MRI and CT of brain and orbit are crucial for diagnosis. Inflammatory: A variety of systemic auto-immune disorders can cause optic nerve swelling. These include sarcoidosis, Bechet’s disease, systemic lupus erythematosus, Sjögren’s syndrome, Wegener’s granulomatosis, and syphilis.

Laboratory for each diagnosis should be included in the workup on these patients. Infiltrative: The optic nerve can be infiltrated by secondary tumors and malignancies, including metastasis, carcinomas, leukemia, lymphoma, and multiple myeloma.

Patients with a history of cancer and acquired optic nerve edema should be considered cancerous until proven otherwise. Neuroimaging should be ordered to help determine the correct diagnosis.

Infectious: Bacterial, viral, and fungal infections can lead to optic nerve disease and edema. The most common causes are toxoplasmosis, Bartonella (Cat-scratch disease) and Lyme disease. Laboratory testing and good case history is important in isolating the causative pathogen.
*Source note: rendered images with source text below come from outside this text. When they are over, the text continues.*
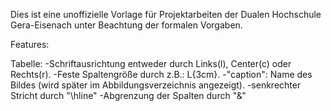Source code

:Dies ist eine unoffizielle Vorlage für Projektarbeiten der Dualen Hochschule Gera-Eisenach unter Beachtung der formalen Vorgaben.

Features:

Tabelle:
-Schriftausrichtung entweder durch Links(l), Center(c) oder Rechts(r).
-Feste Spaltengröße durch z.B.: L{3cm}.
-"caption": Name des Bildes (wird später im Abbildungsverzeichnis angezeigt).
-senkrechter Stricht durch "\hline"
-Abgrenzung der Spalten durch "&"
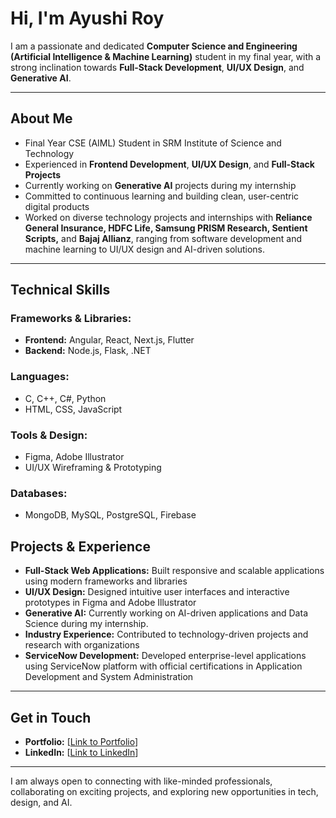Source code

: # Hi, I'm Ayushi Roy

I am a passionate and dedicated **Computer Science and Engineering (Artificial Intelligence & Machine Learning)** student in my final year, with a strong inclination towards **Full-Stack Development**, **UI/UX Design**, and **Generative AI**.

---

## About Me

* Final Year CSE (AIML) Student in SRM Institute of Science and Technology
* Experienced in **Frontend Development**, **UI/UX Design**, and **Full-Stack Projects**
* Currently working on **Generative AI** projects during my internship
* Committed to continuous learning and building clean, user-centric digital products
* Worked on diverse technology projects and internships with **Reliance General Insurance, HDFC Life, Samsung PRISM Research, Sentient Scripts,** and **Bajaj Allianz**, ranging from software development and machine learning to UI/UX design and AI-driven solutions.

---

## Technical Skills

### Frameworks & Libraries:

* **Frontend:** Angular, React, Next.js, Flutter
* **Backend:** Node.js, Flask, .NET


### Languages:

* C, C++, C#, Python
* HTML, CSS, JavaScript

### Tools & Design:

* Figma, Adobe Illustrator
* UI/UX Wireframing & Prototyping

### Databases:

* MongoDB, MySQL, PostgreSQL, Firebase



## Projects & Experience

* **Full-Stack Web Applications:** Built responsive and scalable applications using modern frameworks and libraries
* **UI/UX Design:** Designed intuitive user interfaces and interactive prototypes in Figma and Adobe Illustrator
* **Generative AI:** Currently working on AI-driven applications and Data Science during my internship.
* **Industry Experience:** Contributed to technology-driven projects and research with organizations
* **ServiceNow Development:** Developed enterprise-level applications using ServiceNow platform with official certifications in Application Development and System Administration

---

## Get in Touch

* **Portfolio:** \[[Link to Portfolio](https://ayushir0y.github.io/Portfolio/)]
* **LinkedIn:** \[[Link to LinkedIn](https://www.linkedin.com/in/ayushi-roy-7187531b0/)]

---

I am always open to connecting with like-minded professionals, collaborating on exciting projects, and exploring new opportunities in tech, design, and AI.
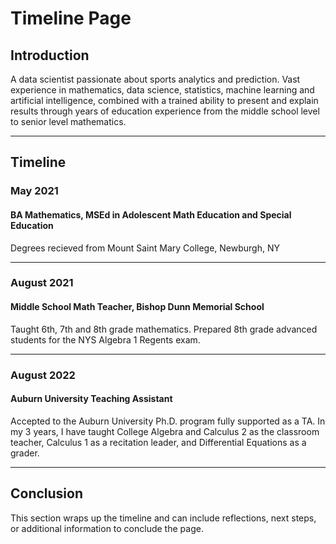 # Timeline Page

## Introduction
A data scientist passionate about sports analytics and prediction. Vast experience in mathematics, data science, statistics, machine learning and artificial intelligence, combined with a trained ability to present and explain results through years of education experience from the middle school level to senior level mathematics.

---

## Timeline

### **May 2021**
#### BA Mathematics, MSEd in Adolescent Math Education and Special Education
Degrees recieved from Mount Saint Mary College, Newburgh, NY

---

### **August 2021**
#### Middle School Math Teacher, Bishop Dunn Memorial School
Taught 6th, 7th and 8th grade mathematics. Prepared 8th grade advanced students for the NYS Algebra 1 Regents exam.

---

### **August 2022**
#### Auburn University Teaching Assistant
Accepted to the Auburn University Ph.D. program fully supported as a TA. In my 3 years, I have taught College Algebra and Calculus 2 as the classroom teacher, Calculus 1 as a recitation leader, and Differential Equations as a grader.

---

## Conclusion
This section wraps up the timeline and can include reflections, next steps, or additional information to conclude the page.
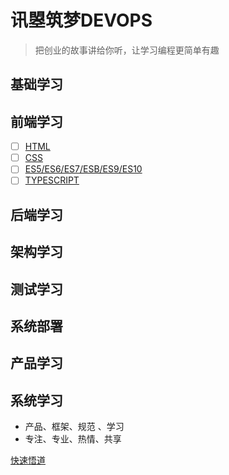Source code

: # 讯曌筑梦DEVOPS

> 把创业的故事讲给你听，让学习编程更简单有趣

## 基础学习

## 前端学习

- [ ] [HTML](https://github.com/xunzhaotech/DevOps/issues/1)
- [ ] [CSS](https://github.com/xunzhaotech/DevOps/issues/2)
- [ ] [ES5/ES6/ES7/ESB/ES9/ES10](https://github.com/xunzhaotech/DevOps/issues/3)
- [ ] [TYPESCRIPT](https://github.com/xunzhaotech/DevOps/issues/4)

## 后端学习

## 架构学习

## 测试学习

## 系统部署

## 产品学习
## 系统学习
+ 产品、框架、规范 、学习   
+ 专注、专业、热情、共享

[快速悟道](https://xunzhaotech.github.io/DevOps/)
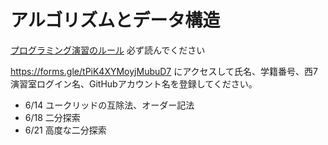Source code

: # アルゴリズムとデータ構造

[プログラミング演習のルール](/RULES.md) 必ず読んでください

https://forms.gle/tPiK4XYMoyjMubuD7
にアクセスして氏名、学籍番号、西7演習室ログイン名、GitHubアカウント名を登録してください。

* 6/14 ユークリッドの互除法、オーダー記法
* 6/18 二分探索
* 6/21 高度な二分探索

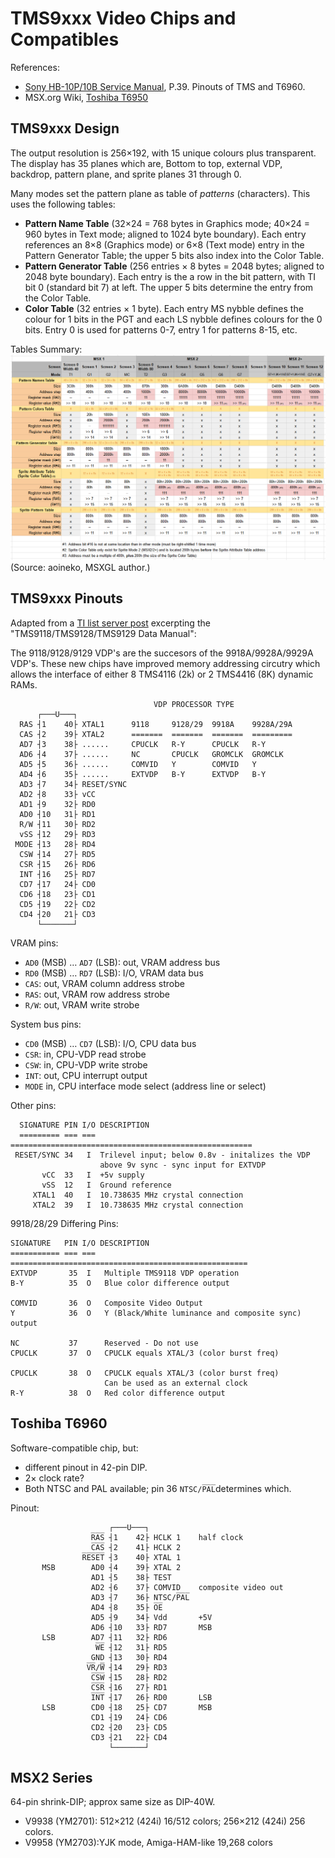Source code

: TMS9xxx Video Chips and Compatibles
===================================

References:
- [Sony HB-10P/10B Service Manual][hb10sm], P.39. Pinouts of TMS and T6960.
- MSX.org Wiki, [Toshiba T6950][mw-t6950]


TMS9xxx Design
--------------

The output resolution is 256×192, with 15 unique colours plus transparent.
The display has 35 planes which are, Bottom to top, external VDP, backdrop,
pattern plane, and sprite planes 31 through 0.

Many modes set the pattern plane as table of _patterns_ (characters). This
uses the following tables:
- __Pattern Name Table__ (32×24 = 768 bytes in Graphics mode; 40×24 = 960
  bytes in Text mode; aligned to 1024 byte boundary). Each entry references
  an 8×8 (Graphics mode) or 6×8 (Text mode) entry in the Pattern Generator
  Table; the upper 5 bits also index into the Color Table.
- __Pattern Generator Table__ (256 entries × 8 bytes = 2048 bytes; aligned
  to 2048 byte boundary). Each entry is the a row in the bit pattern, with
  TI bit 0 (standard bit 7) at left. The upper 5 bits determine the entry
  from the Color Table.
- __Color Table__ (32 entries × 1 byte). Each entry MS nybble defines the
  colour for 1 bits in the PGT and each LS nybble defines colours for the 0
  bits. Entry 0 is used for patterns 0-7, entry 1 for patterns 8-15, etc.

Tables Summary:
<img src='img/MSX-VDP-tables.png' /> <!--  1160 x 758 -->
(Source: aoineko, MSXGL author.)


TMS9xxx Pinouts
---------------

Adapted from a [TI list server post][tilist] excerpting the
"TMS9118/TMS9128/TMS9129 Data Manual":

The 9118/9128/9129 VDP's are the succesors of the 9918A/9928A/9929A VDP's.
These new chips have improved memory addressing circutry which allows the
interface of either 8 TMS4116 (2k) or 2 TMS4416 (8K) dynamic RAMs.

                                    VDP PROCESSOR TYPE
          ┌───U───┐
      RAS ┤1    40├ XTAL1      9118     9128/29  9918A    9928A/29A
      CAS ┤2    39├ XTAL2      =======  =======  =======  =========
      AD7 ┤3    38├ ......     CPUCLK   R-Y      CPUCLK   R-Y
      AD6 ┤4    37├ ......     NC       CPUCLK   GROMCLK  GROMCLK
      AD5 ┤5    36├ ......     COMVID   Y        COMVID   Y
      AD4 ┤6    35├ ......     EXTVDP   B-Y      EXTVDP   B-Y
      AD3 ┤7    34├ RESET/SYNC
      AD2 ┤8    33├ vCC
      AD1 ┤9    32├ RD0
      AD0 ┤10   31├ RD1
      R/W ┤11   30├ RD2
      vSS ┤12   29├ RD3
     MODE ┤13   28├ RD4
      CSW ┤14   27├ RD5
      CSR ┤15   26├ RD6
      INT ┤16   25├ RD7
      CD7 ┤17   24├ CD0
      CD6 ┤18   23├ CD1
      CD5 ┤19   22├ CD2
      CD4 ┤20   21├ CD3
          └───────┘

VRAM pins:
- `AD0` (MSB) … `AD7` (LSB): out, VRAM address bus
- `RD0` (MSB) … `RD7` (LSB): I/O, VRAM data bus
- `CAS`: out, VRAM column address strobe
- `RAS`: out, VRAM row address strobe
- `R/W`: out, VRAM write strobe

System bus pins:
- `CD0` (MSB) … `CD7` (LSB): I/O, CPU data bus
- `CSR`: in, CPU-VDP read strobe
- `CSW`: in, CPU-VDP write strobe
- `INT`: out, CPU interrupt output
- `MODE` in, CPU interface mode select (address line or select)

Other pins:

      SIGNATURE PIN I/O DESCRIPTION
      ========= === === ======================================================
     RESET/SYNC 34   I  Trilevel input; below 0.8v - initalizes the VDP
                        above 9v sync - sync input for EXTVDP
           vCC  33   I  +5v supply
           vSS  12   I  Ground reference
         XTAL1  40   I  10.738635 MHz crystal connection
         XTAL2  39   I  10.738635 MHz crystal connection


9918/28/29 Differing Pins:

    SIGNATURE   PIN I/O DESCRIPTION
    =========== === === =====================================================
    EXTVDP       35  I   Multiple TMS9118 VDP operation
    B-Y          35  O   Blue color difference output

    COMVID       36  O   Composite Video Output
    Y            36  O   Y (Black/White luminance and composite sync) output

    NC           37      Reserved - Do not use
    CPUCLK       37  O   CPUCLK equals XTAL/3 (color burst freq)

    CPUCLK       38  O   CPUCLK equals XTAL/3 (color burst freq)
                         Can be used as an external clock
    R-Y          38  O   Red color difference output


Toshiba T6960
-------------

Software-compatible chip, but:
- different pinout in 42-pin DIP.
- 2× clock rate?
- Both NTSC and PAL available; pin 36 `NTSC/P̅A̅L̅`determines which.

Pinout:

                          ┌───U───┐
                      R̅A̅S̅ ┤1    42├ HCLK 1    half clock
                      C̅A̅S̅ ┤2    41├ HCLK 2
                    R̅E̅S̅E̅T̅ ┤3    40├ XTAL 1
           MSB        AD0 ┤4    39├ XTAL 2
                      AD1 ┤5    38├ TEST
                      AD2 ┤6    37├ COMVID    composite video out
                      AD3 ┤7    36├ NTSC/P̅A̅L̅
                      AD4 ┤8    35├ O̅E̅
                      AD5 ┤9    34├ Vdd       +5V
                      AD6 ┤10   33├ RD7       MSB
           LSB        AD7 ┤11   32├ RD6
                       W̅E̅ ┤12   31├ RD5
                      GND ┤13   30├ RD4
                     V̅R̅/̅W̅ ┤14   29├ RD3
                      C̅S̅W̅ ┤15   28├ RD2
                      C̅S̅R̅ ┤16   27├ RD1
                      I̅N̅T̅ ┤17   26├ RD0       LSB
           LSB        CD0 ┤18   25├ CD7       MSB
                      CD1 ┤19   24├ CD6
                      CD2 ┤20   23├ CD5
                      CD3 ┤21   22├ CD4
                          └───────┘


MSX2 Series
-----------

64-pin shrink-DIP; approx same size as DIP-40W.

- V9938 (YM2701): 512×212 (424i) 16/512 colors; 256×212 (424i) 256 colors.
- V9958 (YM2703):YJK mode, Amiga-HAM-like 19,268 colors



<!-------------------------------------------------------------------->
[hb10sm]: https://archive.org/details/sonyhb10p10bsm/page/n38/mode/1up
[mw-t6950]: https://www.msx.org/wiki/Toshiba_T6950
[tilist]: https://groups.google.com/g/comp.sys.ti/c/2qFvxOoWj9A/m/PHboGi6lyOwJ?hl=en
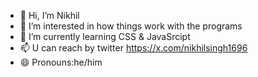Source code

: - 👋 Hi, I’m Nikhil
- 👀 I’m interested in  how things work with the programs
- 🌱 I’m currently learning CSS & JavaSrcipt
- 📫 U can reach by twitter https://x.com/nikhilsingh1696
- 😄 Pronouns:he/him



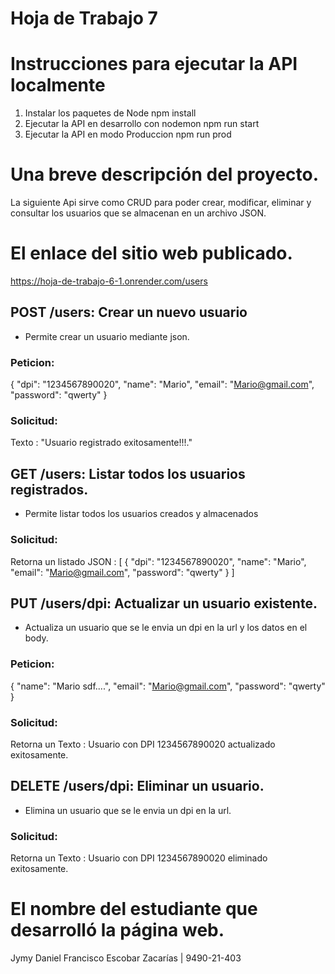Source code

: # Hoja de Trabajo 7

# Instrucciones para ejecutar la API localmente 
1. Instalar los paquetes de Node
npm install
2. Ejecutar la API en desarrollo con nodemon
npm run start
3. Ejecutar la API en modo Produccion
npm run prod

# Una breve descripción del proyecto. 
La siguiente Api sirve como CRUD para poder crear, modificar, eliminar y consultar los usuarios que se almacenan
en un archivo JSON.

# El enlace del sitio web publicado.
https://hoja-de-trabajo-6-1.onrender.com/users





## POST /users: Crear un nuevo usuario
- Permite crear un usuario mediante json.
### Peticion:
{
    "dpi": "1234567890020",
    "name": "Mario",
    "email": "Mario@gmail.com",
    "password": "qwerty"
}

### Solicitud: 
Texto : "Usuario registrado exitosamente!!!."

## GET /users: Listar todos los usuarios registrados.
- Permite listar todos los usuarios creados y almacenados
### Solicitud: 
Retorna un listado
JSON : [
    {
        "dpi": "1234567890020",
        "name": "Mario",
        "email": "Mario@gmail.com",
        "password": "qwerty"
    }
]

## PUT /users/dpi: Actualizar un usuario existente.
- Actualiza un usuario que se le envia un dpi en la url y los datos en el body.
### Peticion:
{
    "name": "Mario sdf....",
    "email": "Mario@gmail.com",
    "password": "qwerty"
}

### Solicitud: 
Retorna un 
Texto : Usuario con DPI 1234567890020 actualizado exitosamente.
## DELETE /users/dpi: Eliminar un usuario.
- Elimina un usuario que se le envia un dpi en la url.
### Solicitud: 
Retorna un 
Texto : Usuario con DPI 1234567890020 eliminado exitosamente.
# El nombre del estudiante que desarrolló la página web.
Jymy Daniel Francisco Escobar Zacarías  | 9490-21-403
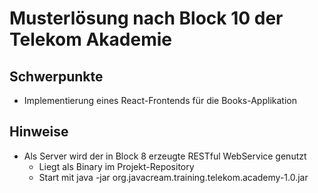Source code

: # Musterlösung nach Block 10 der Telekom Akademie

## Schwerpunkte

* Implementierung eines React-Frontends für die Books-Applikation

## Hinweise

* Als Server wird der in Block 8 erzeugte RESTful WebService genutzt
  * Liegt als Binary im Projekt-Repository 
  * Start mit java -jar org.javacream.training.telekom.academy-1.0.jar 

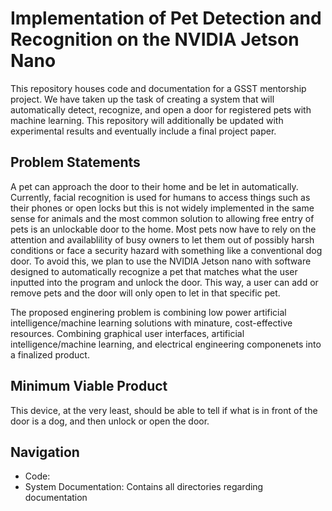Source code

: # Implementation of Pet Detection and Recognition on the NVIDIA Jetson Nano
This repository houses code and documentation for a GSST mentorship project. We have taken up the task of creating a system that will automatically detect, recognize, and open a door for registered pets with machine learning. This repository will additionally be updated with experimental results and eventually include a final project paper.

## Problem Statements

A pet can approach the door to their home and be let in automatically. Currently, facial recognition is used for humans to access things such as their phones or open locks but this is not widely implemented in the same sense for animals and the most common solution to allowing free entry of pets is an unlockable door to the home. Most pets now have to rely on the attention and availablility of busy owners to let them out of possibly harsh conditions or face a security hazard with something like a conventional dog door. To avoid this, we plan to use the NVIDIA Jetson nano with software designed to automatically recognize a pet that matches what the user inputted into the program and unlock the door. This way, a user can add or remove pets and the door will only open to let in that specific pet. 

The proposed enginering problem is combining low power artificial intelligence/machine learning solutions with minature, cost-effective resources. Combining graphical user interfaces, artificial intelligence/machine learning, and electrical engineering componenets into a finalized product. 

## Minimum Viable Product

This device, at the very least, should be able to tell if what is in front of the door is a dog, and then unlock or open the door. 

## Navigation 
- Code:
- System Documentation: Contains all directories regarding documentation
Nutritious/toxic: Various drugs, toxins, and nutritional deficiencies can lead to optic nerve disease. These typically mimic and cause a secondary IIH.

These include tetracyclines, Vitamin A, amiodarone, and lithium.

Hereditary: The hereditary optic neuropathy that causes discs to appear swollen is Leber’s hereditary optic neuropathy and typically occurs between ages of 15 and 35.

Genetic testing and counseling should be considered if this is the suspected cause of optic neuropathy.